Sebastian paused beside the stall, the warm odor of eel pies rising from the tray before him. “You mean Madame Sauvage?”
“Aye. Came back just last night, she did. Got a big gash on the side o’ her head-just here.” She tilted her head and put up a hand encased in a darned wool glove to touch the matted gray hair above her ear. “Says she don’t know who done it, but we all know.”
“Oh? Who’s that?”
“That cabinetmaker, Bullock! That’s who. Any fool can see that.”
“You mean the man who holds her responsible for the death of his brother?”
“That’s right.”
“And how, precisely, does he blame her for the death of a man who succumbed to gaol fever?”
“She’s the one accused Abel Bullock of murder, she did.”
“Whom had he murdered?”
“His own wife, that’s who. Mattie was her name. Now, I’m not sayin’ she were anythin’ like an angel-she had a tongue on her could blister the hide off a mule, and she was a bit too fond of the gin, if ye know what I mean? But then, what woman wouldn’t be, if’n she had to put up with the likes of Abel Bullock?”

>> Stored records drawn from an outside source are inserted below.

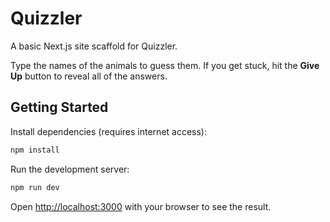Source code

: # Quizzler

A basic Next.js site scaffold for Quizzler.

Type the names of the animals to guess them. If you get stuck, hit the **Give Up** button to reveal all of the answers.

## Getting Started

Install dependencies (requires internet access):

```bash
npm install
```

Run the development server:

```bash
npm run dev
```

Open [http://localhost:3000](http://localhost:3000) with your browser to see the result.
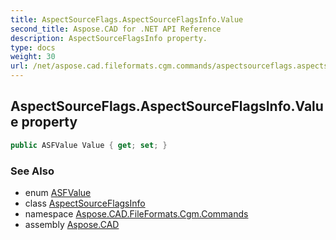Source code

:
 ```yaml
---
title: AspectSourceFlags.AspectSourceFlagsInfo.Value
second_title: Aspose.CAD for .NET API Reference
description: AspectSourceFlagsInfo property. 
type: docs
weight: 30
url: /net/aspose.cad.fileformats.cgm.commands/aspectsourceflags.aspectsourceflagsinfo/value/
---
```

## AspectSourceFlags.AspectSourceFlagsInfo.Value property

```csharp
public ASFValue Value { get; set; }
```

### See Also

* enum [ASFValue](../../aspectsourceflags.asfvalue/)
* class [AspectSourceFlagsInfo](../)
* namespace [Aspose.CAD.FileFormats.Cgm.Commands](../../aspectsourceflags.aspectsourceflagsinfo/)
* assembly [Aspose.CAD](../../../)


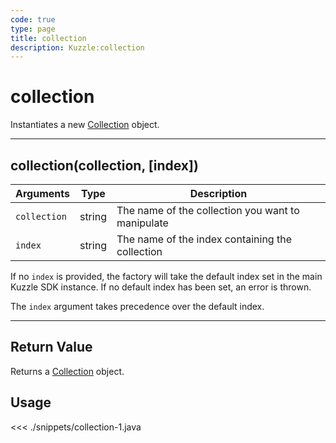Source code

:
 ```yaml
---
code: true
type: page
title: collection
description: Kuzzle:collection
---
```


# collection

Instantiates a new [Collection](/sdk/java/2/core-classes/collection/) object.

---

## collection(collection, [index])

| Arguments    | Type   | Description                                            |
| ------------ | ------ | ------------------------------------------------------ |
| `collection` | string | The name of the collection you want to manipulate |
| `index`      | string | The name of the index containing the collection   |

If no `index` is provided, the factory will take the default index set in the main Kuzzle SDK instance. If no default index has been set, an error is thrown.

The `index` argument takes precedence over the default index.

---

## Return Value

Returns a [Collection](/sdk/java/2/core-classes/collection/) object.

## Usage

<<< ./snippets/collection-1.java
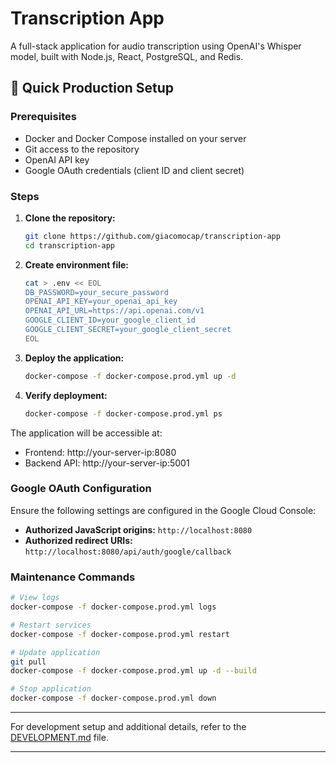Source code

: # Transcription App

A full-stack application for audio transcription using OpenAI's Whisper model, built with Node.js, React, PostgreSQL, and Redis.

## 🚀 Quick Production Setup

### Prerequisites
- Docker and Docker Compose installed on your server
- Git access to the repository
- OpenAI API key
- Google OAuth credentials (client ID and client secret)

### Steps

1. **Clone the repository:**
   ```bash
   git clone https://github.com/giacomocap/transcription-app
   cd transcription-app
   ```

2. **Create environment file:**
   ```bash
   cat > .env << EOL
   DB_PASSWORD=your_secure_password
   OPENAI_API_KEY=your_openai_api_key
   OPENAI_API_URL=https://api.openai.com/v1
   GOOGLE_CLIENT_ID=your_google_client_id
   GOOGLE_CLIENT_SECRET=your_google_client_secret
   EOL
   ```

3. **Deploy the application:**
   ```bash
   docker-compose -f docker-compose.prod.yml up -d
   ```

4. **Verify deployment:**
   ```bash
   docker-compose -f docker-compose.prod.yml ps
   ```

The application will be accessible at:
- Frontend: http://your-server-ip:8080
- Backend API: http://your-server-ip:5001

### Google OAuth Configuration
Ensure the following settings are configured in the Google Cloud Console:
- **Authorized JavaScript origins:** `http://localhost:8080`
- **Authorized redirect URIs:** `http://localhost:8080/api/auth/google/callback`

### Maintenance Commands

```bash
# View logs
docker-compose -f docker-compose.prod.yml logs

# Restart services
docker-compose -f docker-compose.prod.yml restart

# Update application
git pull
docker-compose -f docker-compose.prod.yml up -d --build

# Stop application
docker-compose -f docker-compose.prod.yml down
```

---

For development setup and additional details, refer to the [DEVELOPMENT.md](DEVELOPMENT.md) file.

---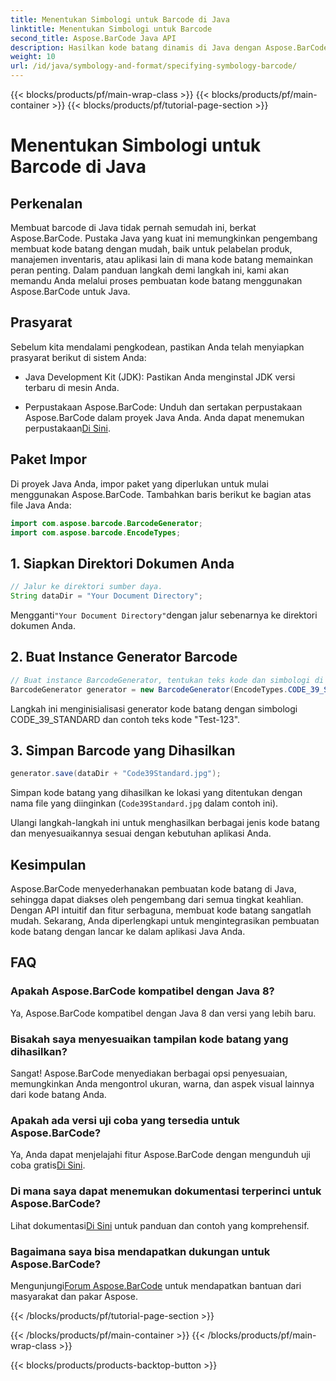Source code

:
 ```yaml
---
title: Menentukan Simbologi untuk Barcode di Java
linktitle: Menentukan Simbologi untuk Barcode
second_title: Aspose.BarCode Java API
description: Hasilkan kode batang dinamis di Java dengan Aspose.BarCode. Integrasi yang mudah, penyesuaian serbaguna, dan fitur canggih untuk semua kebutuhan kode batang Anda.
weight: 10
url: /id/java/symbology-and-format/specifying-symbology-barcode/
---
```


{{< blocks/products/pf/main-wrap-class >}}
{{< blocks/products/pf/main-container >}}
{{< blocks/products/pf/tutorial-page-section >}}

# Menentukan Simbologi untuk Barcode di Java


## Perkenalan

Membuat barcode di Java tidak pernah semudah ini, berkat Aspose.BarCode. Pustaka Java yang kuat ini memungkinkan pengembang membuat kode batang dengan mudah, baik untuk pelabelan produk, manajemen inventaris, atau aplikasi lain di mana kode batang memainkan peran penting. Dalam panduan langkah demi langkah ini, kami akan memandu Anda melalui proses pembuatan kode batang menggunakan Aspose.BarCode untuk Java.

## Prasyarat

Sebelum kita mendalami pengkodean, pastikan Anda telah menyiapkan prasyarat berikut di sistem Anda:

- Java Development Kit (JDK): Pastikan Anda menginstal JDK versi terbaru di mesin Anda.

-  Perpustakaan Aspose.BarCode: Unduh dan sertakan perpustakaan Aspose.BarCode dalam proyek Java Anda. Anda dapat menemukan perpustakaan[Di Sini](https://releases.aspose.com/barcode/java/).

## Paket Impor

Di proyek Java Anda, impor paket yang diperlukan untuk mulai menggunakan Aspose.BarCode. Tambahkan baris berikut ke bagian atas file Java Anda:

```java
import com.aspose.barcode.BarcodeGenerator;
import com.aspose.barcode.EncodeTypes;
```

## 1. Siapkan Direktori Dokumen Anda

```java
// Jalur ke direktori sumber daya.
String dataDir = "Your Document Directory";
```

 Mengganti`"Your Document Directory"`dengan jalur sebenarnya ke direktori dokumen Anda.

## 2. Buat Instance Generator Barcode

```java
// Buat instance BarcodeGenerator, tentukan teks kode dan simbologi di konstruktor
BarcodeGenerator generator = new BarcodeGenerator(EncodeTypes.CODE_39_STANDARD, "Test-123");
```

Langkah ini menginisialisasi generator kode batang dengan simbologi CODE_39_STANDARD dan contoh teks kode "Test-123".

## 3. Simpan Barcode yang Dihasilkan

```java
generator.save(dataDir + "Code39Standard.jpg");
```

Simpan kode batang yang dihasilkan ke lokasi yang ditentukan dengan nama file yang diinginkan (`Code39Standard.jpg` dalam contoh ini).

Ulangi langkah-langkah ini untuk menghasilkan berbagai jenis kode batang dan menyesuaikannya sesuai dengan kebutuhan aplikasi Anda.

## Kesimpulan

Aspose.BarCode menyederhanakan pembuatan kode batang di Java, sehingga dapat diakses oleh pengembang dari semua tingkat keahlian. Dengan API intuitif dan fitur serbaguna, membuat kode batang sangatlah mudah. Sekarang, Anda diperlengkapi untuk mengintegrasikan pembuatan kode batang dengan lancar ke dalam aplikasi Java Anda.

## FAQ

### Apakah Aspose.BarCode kompatibel dengan Java 8?
Ya, Aspose.BarCode kompatibel dengan Java 8 dan versi yang lebih baru.

### Bisakah saya menyesuaikan tampilan kode batang yang dihasilkan?
Sangat! Aspose.BarCode menyediakan berbagai opsi penyesuaian, memungkinkan Anda mengontrol ukuran, warna, dan aspek visual lainnya dari kode batang Anda.

### Apakah ada versi uji coba yang tersedia untuk Aspose.BarCode?
 Ya, Anda dapat menjelajahi fitur Aspose.BarCode dengan mengunduh uji coba gratis[Di Sini](https://releases.aspose.com/).

### Di mana saya dapat menemukan dokumentasi terperinci untuk Aspose.BarCode?
 Lihat dokumentasi[Di Sini](https://reference.aspose.com/barcode/java/) untuk panduan dan contoh yang komprehensif.

### Bagaimana saya bisa mendapatkan dukungan untuk Aspose.BarCode?
 Mengunjungi[Forum Aspose.BarCode](https://forum.aspose.com/c/barcode/13) untuk mendapatkan bantuan dari masyarakat dan pakar Aspose.

{{< /blocks/products/pf/tutorial-page-section >}}

{{< /blocks/products/pf/main-container >}}
{{< /blocks/products/pf/main-wrap-class >}}

{{< blocks/products/products-backtop-button >}}
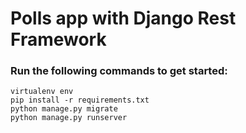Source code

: # Polls app with Django Rest Framework

### Run the following commands to get started:

```
virtualenv env
pip install -r requirements.txt
python manage.py migrate
python manage.py runserver
```
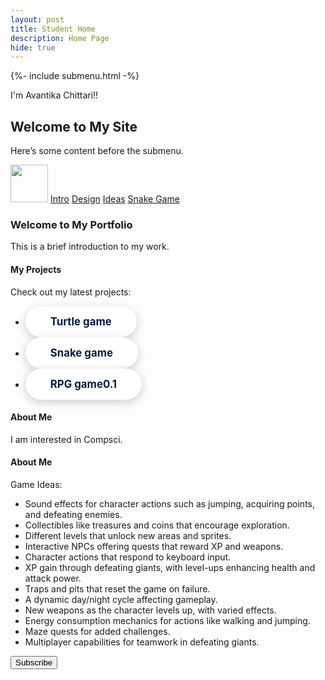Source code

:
 ```yaml
---
layout: post
title: Student Home
description: Home Page
hide: true
---
```



{%- include submenu.html -%}


I'm Avantika Chittari!!
## Welcome to My Site


Here’s some content before the submenu.


<!-- Begin submenu -->
<div class="submenu">
   <td><img src="{{site.baseurl}}/images/logo.png" height="60" title="Submenu Navigation with direct code" alt=""></td>
       <td><a href="{{site.baseurl}}/nav/intro/intro">Intro</a></td>
       <td><a href="{{site.baseurl}}/nav/design/design">Design</a></td>
       <td><a href="{{site.baseurl}}/nav/ideas">Ideas</a></td>
       <td><a href="{{site.baseurl}}/nav/snake">Snake Game</a></td>
</div>
<!-- End submenu -->




<div>
    <h3>Welcome to My Portfolio</h3>
    <p>This is a brief introduction to my work.</p>
</div>


<div id="mystyle">
    <h4>My Projects</h4>
    <p>Check out my latest projects:</p>
    <ul>
        <li><a href="https://www.example.com/project1">Turtle game</a></li>
        <li><a href="https://www.example.com/project2">Snake game</a></li>
        <li><a href="https://www.example.com/project3">RPG game0.1</a></li>
    </ul>
</div>


<div>
    <h4>About Me</h4>
    <p>I am interested in Compsci.</p>

</div>
<h4>About Me</h4>
<p>Game Ideas:</p>
<ul>
    <li>Sound effects for character actions such as jumping, acquiring points, and defeating enemies.</li>
    <li>Collectibles like treasures and coins that encourage exploration.</li>
    <li>Different levels that unlock new areas and sprites.</li>
    <li>Interactive NPCs offering quests that reward XP and weapons.</li>
    <li>Character actions that respond to keyboard input.</li>
    <li>XP gain through defeating giants, with level-ups enhancing health and attack power.</li>
    <li>Traps and pits that reset the game on failure.</li>
    <li>A dynamic day/night cycle affecting gameplay.</li>
    <li>New weapons as the character levels up, with varied effects.</li>
    <li>Energy consumption mechanics for actions like walking and jumping.</li>
    <li>Maze quests for added challenges.</li>
    <li>Multiplayer capabilities for teamwork in defeating giants.</li>
</ul>


<div id="mystyle">
    <button onclick="alert('Thank you for pressing this button!')">Subscribe</button>
</div>



<style>
    
    #mystyle a {
        padding: 15px 40px;
        background-color: #fff; /* White button */
        color: #001f3f; /* Navy text */
        text-decoration: none;
        border-radius: 30px;
        font-size: 1.2em;
        font-weight: bold;
        transition: background-color 0.3s ease, transform 0.3s ease;
        box-shadow: 0px 4px 15px rgba(0, 0, 0, 0.2);
        display: inline-block;
    }
    #mystyle a:hover {
        background-color: #f4f4f9; /* Light gray on hover */
        transform: scale(1.05);
    }
</style>

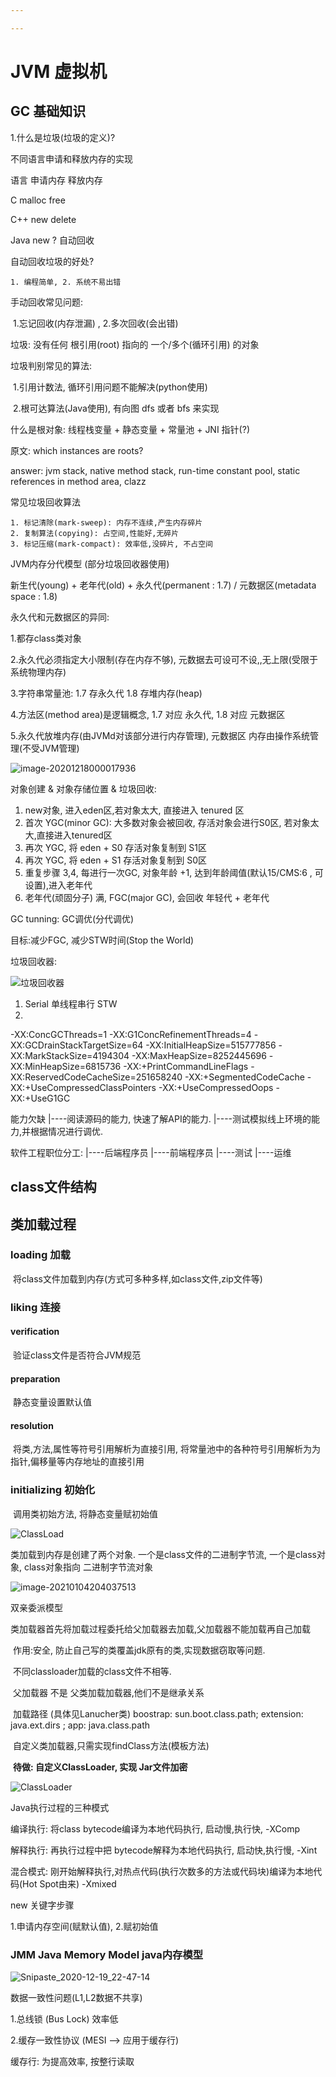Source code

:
 ```yaml
---

---
```


# JVM 虚拟机 

## GC 基础知识

1.什么是垃圾(垃圾的定义)?

  不同语言申请和释放内存的实现

语言          申请内存                    释放内存

C                malloc                           free

C++            new                              delete

Java           new                               ? 自动回收

自动回收垃圾的好处? 

	1. 编程简单, 2. 系统不易出错

手动回收常见问题:

​	1.忘记回收(内存泄漏) , 2.多次回收(会出错)

 垃圾: 没有任何 根引用(root) 指向的 一个/多个(循环引用) 的对象

垃圾判别常见的算法:

​	1.引用计数法, 循环引用问题不能解决(python使用)

​	2.根可达算法(Java使用), 有向图 dfs 或者 bfs 来实现

什么是根对象: 线程栈变量 + 静态变量 + 常量池 + JNI 指针(?)

原文: which instances are roots?

answer: jvm stack, native method stack, run-time constant pool, static references in method area, clazz



常见垃圾回收算法

	1. 标记清除(mark-sweep): 内存不连续,产生内存碎片
	2. 复制算法(copying): 占空间,性能好,无碎片
	3. 标记压缩(mark-compact): 效率低,没碎片, 不占空间



JVM内存分代模型 (部分垃圾回收器使用)

新生代(young)  +  老年代(old)  + 永久代(permanent : 1.7) /  元数据区(metadata space : 1.8)

永久代和元数据区的异同:

1.都存class类对象

2.永久代必须指定大小限制(存在内存不够), 元数据去可设可不设,,无上限(受限于系统物理内存)

3.字符串常量池: 1.7 存永久代 1.8 存堆内存(heap)

4.方法区(method area)是逻辑概念, 1.7 对应 永久代, 1.8 对应 元数据区

5.永久代放堆内存(由JVMd对该部分进行内存管理), 元数据区 内存由操作系统管理(不受JVM管理)

![image-20201218000017936](images/image-20201218000017936.png)

对象创建 & 对象存储位置 & 垃圾回收:

1. new对象, 进入eden区,若对象太大, 直接进入 tenured 区
2. 首次 YGC(minor GC): 大多数对象会被回收, 存活对象会进行S0区, 若对象太大,直接进入tenured区
3. 再次 YGC, 将 eden + S0 存活对象复制到 S1区
4. 再次 YGC, 将 eden + S1 存活对象复制到 S0区
5. 重复步骤 3,4, 每进行一次GC, 对象年龄 +1, 达到年龄阈值(默认15/CMS:6 , 可设置),进入老年代
6. 老年代(顽固分子) 满, FGC(major GC), 会回收 年轻代 + 老年代



GC tunning: GC调优(分代调优)

目标:减少FGC, 减少STW时间(Stop the World)



垃圾回收器: 

![垃圾回收器](images/垃圾回收器.png)



1. Serial 单线程串行 STW
2.  



-XX:ConcGCThreads=1 
-XX:G1ConcRefinementThreads=4 
-XX:GCDrainStackTargetSize=64 
-XX:InitialHeapSize=515777856 
-XX:MarkStackSize=4194304 
-XX:MaxHeapSize=8252445696 
-XX:MinHeapSize=6815736 
-XX:+PrintCommandLineFlags 
-XX:ReservedCodeCacheSize=251658240 
-XX:+SegmentedCodeCache 
-XX:+UseCompressedClassPointers 
-XX:+UseCompressedOops 
-XX:+UseG1GC 

能力欠缺 
|----阅读源码的能力, 快速了解API的能力.
|----测试模拟线上环境的能力,并根据情况进行调优.

软件工程职位分工:
|----后端程序员
|----前端程序员
|----测试
|----运维



## class文件结构





## 类加载过程

### loading 加载

​	将class文件加载到内存(方式可多种多样,如class文件,zip文件等)

### liking 连接

#### 	verification

​		验证class文件是否符合JVM规范

#### 	preparation

​		静态变量设置默认值

#### 	resolution

​		将类,方法,属性等符号引用解析为直接引用, 将常量池中的各种符号引用解析为为指针,偏移量等内存地址的直接引用

### initializing 初始化

​	调用类初始方法<cinit>,  将静态变量赋初始值

![ClassLoad](images/ClassLoad.png)



类加载到内存是创建了两个对象. 一个是class文件的二进制字节流, 一个是class对象, class对象指向 二进制字节流对象

![image-20210104204037513](images/image-20210104204037513.png)

双亲委派模型

​	类加载器首先将加载过程委托给父加载器去加载,父加载器不能加载再自己加载

​	作用:安全, 防止自己写的类覆盖jdk原有的类,实现数据窃取等问题.

​	不同classloader加载的class文件不相等.

​	父加载器 不是 父类加载加载器,他们不是继承关系

​	加载路径 (具体见Lanucher类)  boostrap: sun.boot.class.path;  extension: java.ext.dirs ;  app: java.class.path 

​	自定义类加载器,只需实现findClass方法(模板方法)

​	**待做: 自定义ClassLoader, 实现 Jar文件加密**

![ClassLoader](images/ClassLoader.png)



Java执行过程的三种模式

编译执行: 将class bytecode编译为本地代码执行, 启动慢,执行快,  -XComp

解释执行: 再执行过程中把 bytecode解释为本地代码执行, 启动快,执行慢, -Xint

混合模式: 刚开始解释执行,对热点代码(执行次数多的方法或代码块)编译为本地代码(Hot Spot由来) -Xmixed



new 关键字步骤

1.申请内存空间(赋默认值), 2.赋初始值



### JMM  Java Memory Model  java内存模型

![Snipaste_2020-12-19_22-47-14](images/Snipaste_2020-12-19_22-47-14.png)

数据一致性问题(L1,L2数据不共享)

1.总线锁 (Bus Lock) 效率低

2.缓存一致性协议 (MESI --> 应用于缓存行)

缓存行: 为提高效率, 按整行读取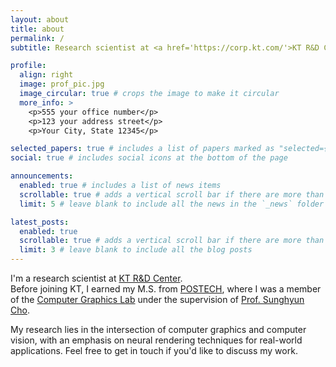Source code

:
 ```yaml
---
layout: about
title: about
permalink: /
subtitle: Research scientist at <a href='https://corp.kt.com/'>KT R&D Center</a>.

profile:
  align: right
  image: prof_pic.jpg
  image_circular: true # crops the image to make it circular
  more_info: >
    <p>555 your office number</p>
    <p>123 your address street</p>
    <p>Your City, State 12345</p>

selected_papers: true # includes a list of papers marked as "selected={true}"
social: true # includes social icons at the bottom of the page

announcements:
  enabled: true # includes a list of news items
  scrollable: true # adds a vertical scroll bar if there are more than 3 news items
  limit: 5 # leave blank to include all the news in the `_news` folder

latest_posts:
  enabled: true
  scrollable: true # adds a vertical scroll bar if there are more than 3 new posts items
  limit: 3 # leave blank to include all the blog posts
---
```


I'm a research scientist at [KT R&D Center](https://corp.kt.com/).  
Before joining KT, I earned my M.S. from [POSTECH](https://www.postech.ac.kr/kor/index.do), where I was a member of the [Computer Graphics Lab](https://cg.postech.ac.kr/) under the supervision of [Prof. Sunghyun Cho](https://www.scho.pe.kr/).  

My research lies in the intersection of computer graphics and computer vision, with an emphasis on neural rendering techniques for real-world applications.
Feel free to get in touch if you'd like to discuss my work.
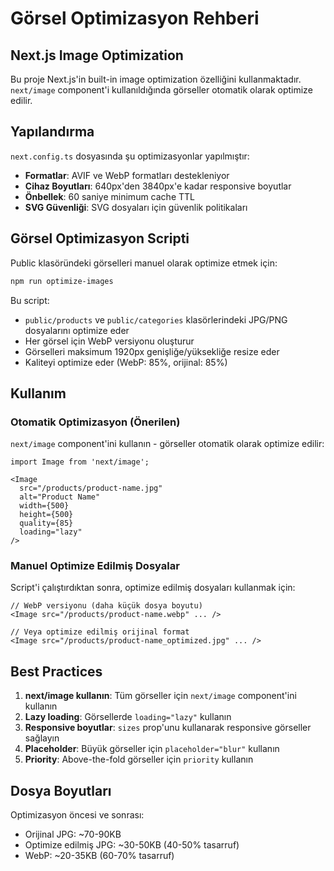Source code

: # Görsel Optimizasyon Rehberi

## Next.js Image Optimization

Bu proje Next.js'in built-in image optimization özelliğini kullanmaktadır. `next/image` component'i kullanıldığında görseller otomatik olarak optimize edilir.

## Yapılandırma

`next.config.ts` dosyasında şu optimizasyonlar yapılmıştır:

- **Formatlar**: AVIF ve WebP formatları destekleniyor
- **Cihaz Boyutları**: 640px'den 3840px'e kadar responsive boyutlar
- **Önbellek**: 60 saniye minimum cache TTL
- **SVG Güvenliği**: SVG dosyaları için güvenlik politikaları

## Görsel Optimizasyon Scripti

Public klasöründeki görselleri manuel olarak optimize etmek için:

```bash
npm run optimize-images
```

Bu script:
- `public/products` ve `public/categories` klasörlerindeki JPG/PNG dosyalarını optimize eder
- Her görsel için WebP versiyonu oluşturur
- Görselleri maksimum 1920px genişliğe/yüksekliğe resize eder
- Kaliteyi optimize eder (WebP: 85%, orijinal: 85%)

## Kullanım

### Otomatik Optimizasyon (Önerilen)

`next/image` component'ini kullanın - görseller otomatik olarak optimize edilir:

```tsx
import Image from 'next/image';

<Image
  src="/products/product-name.jpg"
  alt="Product Name"
  width={500}
  height={500}
  quality={85}
  loading="lazy"
/>
```

### Manuel Optimize Edilmiş Dosyalar

Script'i çalıştırdıktan sonra, optimize edilmiş dosyaları kullanmak için:

```tsx
// WebP versiyonu (daha küçük dosya boyutu)
<Image src="/products/product-name.webp" ... />

// Veya optimize edilmiş orijinal format
<Image src="/products/product-name_optimized.jpg" ... />
```

## Best Practices

1. **next/image kullanın**: Tüm görseller için `next/image` component'ini kullanın
2. **Lazy loading**: Görsellerde `loading="lazy"` kullanın
3. **Responsive boyutlar**: `sizes` prop'unu kullanarak responsive görseller sağlayın
4. **Placeholder**: Büyük görseller için `placeholder="blur"` kullanın
5. **Priority**: Above-the-fold görseller için `priority` kullanın

## Dosya Boyutları

Optimizasyon öncesi ve sonrası:
- Orijinal JPG: ~70-90KB
- Optimize edilmiş JPG: ~30-50KB (40-50% tasarruf)
- WebP: ~20-35KB (60-70% tasarruf)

“What happened?” Sebastian asked.
“Mattie come to Madame Sauvage one night maybe three, four weeks ago. A sight she was, with both eyes black and a split lip and hurtin’ so bad she could hardly walk. Madame Sauvage had delivered Mattie’s last babe, ye see, so I guess Mattie figured she could trust her. Claimed she’d tumbled down the stairs, but any fool could take one look at her an’ see she’d been worked over by a man’s fist. Kicked her too-right in her belly. Madame Sauvage did what she could, but some things can’t be fixed. Died, she did. Somethin’ ruptured inside her.”
“There was an inquest?”
“Aye. Problem was, the Bullock brothers, they both swore she’d fallen down them steps. And though there was plenty what heard her screaming an’ Abel cursin’ her and hittin’ on her, folks was too scared to step forward and say it.”
“Afraid of the Bullock brothers, you mean?”
The woman dropped her voice and leaned forward, her eyes opened so wide he could see the white rimming her gray irises. “Mattie weren’t the first them two ’ave killed.”
“So what happened?”
“Madame Sauvage come forward. Said there weren’t no doubt but what Mattie’d had a beatin’, and that before Mattie breathed her last, she said her husband had done it.”
“And the coroner believed her?”
“She was real persuasive, she was. They committed Abel to Newgate to stand trial. Not for manslaughter, but murder.”
“He died of gaol fever before he came to trial?” asked Sebastian, his head tipping back as he studied the attic windows in the Dutch-like roofline of the corner house.
“He did. And ever since, Sampson Bullock’s been telling anyone who’ll listen that he’s gonna make her pay. He says-” She broke off, her mouth sagging open, her head turning as a low rumble reverberated across the square.
Sebastian saw a flash of light behind the windows on the fourth floor of the corner house. A concussive blast shattered the morning calm, splintering windows and sending roof tiles and singed rafters exploding upward on a massive white plume of billowing smoke.
Then a hail of gritty dust and glass and burnt debris rained down on the screaming crowd in the square.